Mack alzò due dita, come per dire a Gwen “due volte in una settimana.”

La prima volta che era arrivata in ritardo, Lacey si era presentata con un occhio nero, il trucco che aveva applicato non era riuscito a nascondere il livido. Gwen le aveva ricordato che sarebbe dovuta arrivare prima delle 5:45 ma, vedendo il danno, non aveva avuto il coraggio di rimproverarla.

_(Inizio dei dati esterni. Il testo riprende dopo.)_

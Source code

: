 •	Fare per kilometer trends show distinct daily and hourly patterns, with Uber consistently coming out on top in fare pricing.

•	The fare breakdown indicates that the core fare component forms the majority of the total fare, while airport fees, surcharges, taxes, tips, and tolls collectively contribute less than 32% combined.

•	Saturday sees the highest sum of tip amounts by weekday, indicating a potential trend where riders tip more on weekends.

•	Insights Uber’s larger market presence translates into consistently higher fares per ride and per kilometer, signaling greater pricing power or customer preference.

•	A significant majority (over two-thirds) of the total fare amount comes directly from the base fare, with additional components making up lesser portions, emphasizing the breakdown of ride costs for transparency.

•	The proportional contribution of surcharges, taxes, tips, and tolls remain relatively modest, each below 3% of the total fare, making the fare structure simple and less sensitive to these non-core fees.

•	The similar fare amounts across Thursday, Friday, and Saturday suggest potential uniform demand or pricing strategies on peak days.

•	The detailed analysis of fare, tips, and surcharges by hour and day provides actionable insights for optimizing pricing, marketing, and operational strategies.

"Mi dispiace tanto. So che questa è la seconda volta, ma prometto che non succederà più", disse a Gwen dopo essere tornata, allacciandosi il grembiule nero con Ranchers' Café stampato in rosso sul petto.

Il livido intorno all'occhio aveva assunto quella vomitevole tonalità verde-giallo tipica dei lividi dopo qualche giorno dalla loro comparsa. Quella mattina l'attenzione di Gwen fu catturata dalle ombre scure sotto entrambi gli occhi di Lacey. Non erano lividi, ma sicuramente erano la prova che non aveva dormito molto. Gwen si chiese se avesse fatto festa fino a tardi o se il fidanzato, che molto probabilmente l'aveva picchiata, fosse anche il responsabile della notte insonne.

Il loro primo cliente si fermò nel parcheggio, con i fari che illuminavano l'interno del ristorante.

"Ne parleremo più tardi, Lacey. Adesso abbiamo del lavoro da sbrigare.”

Davanti alla tregua Gwen vide le spalle di Lacey rilassarsi  mentre un secondo cliente entrava nel parcheggio.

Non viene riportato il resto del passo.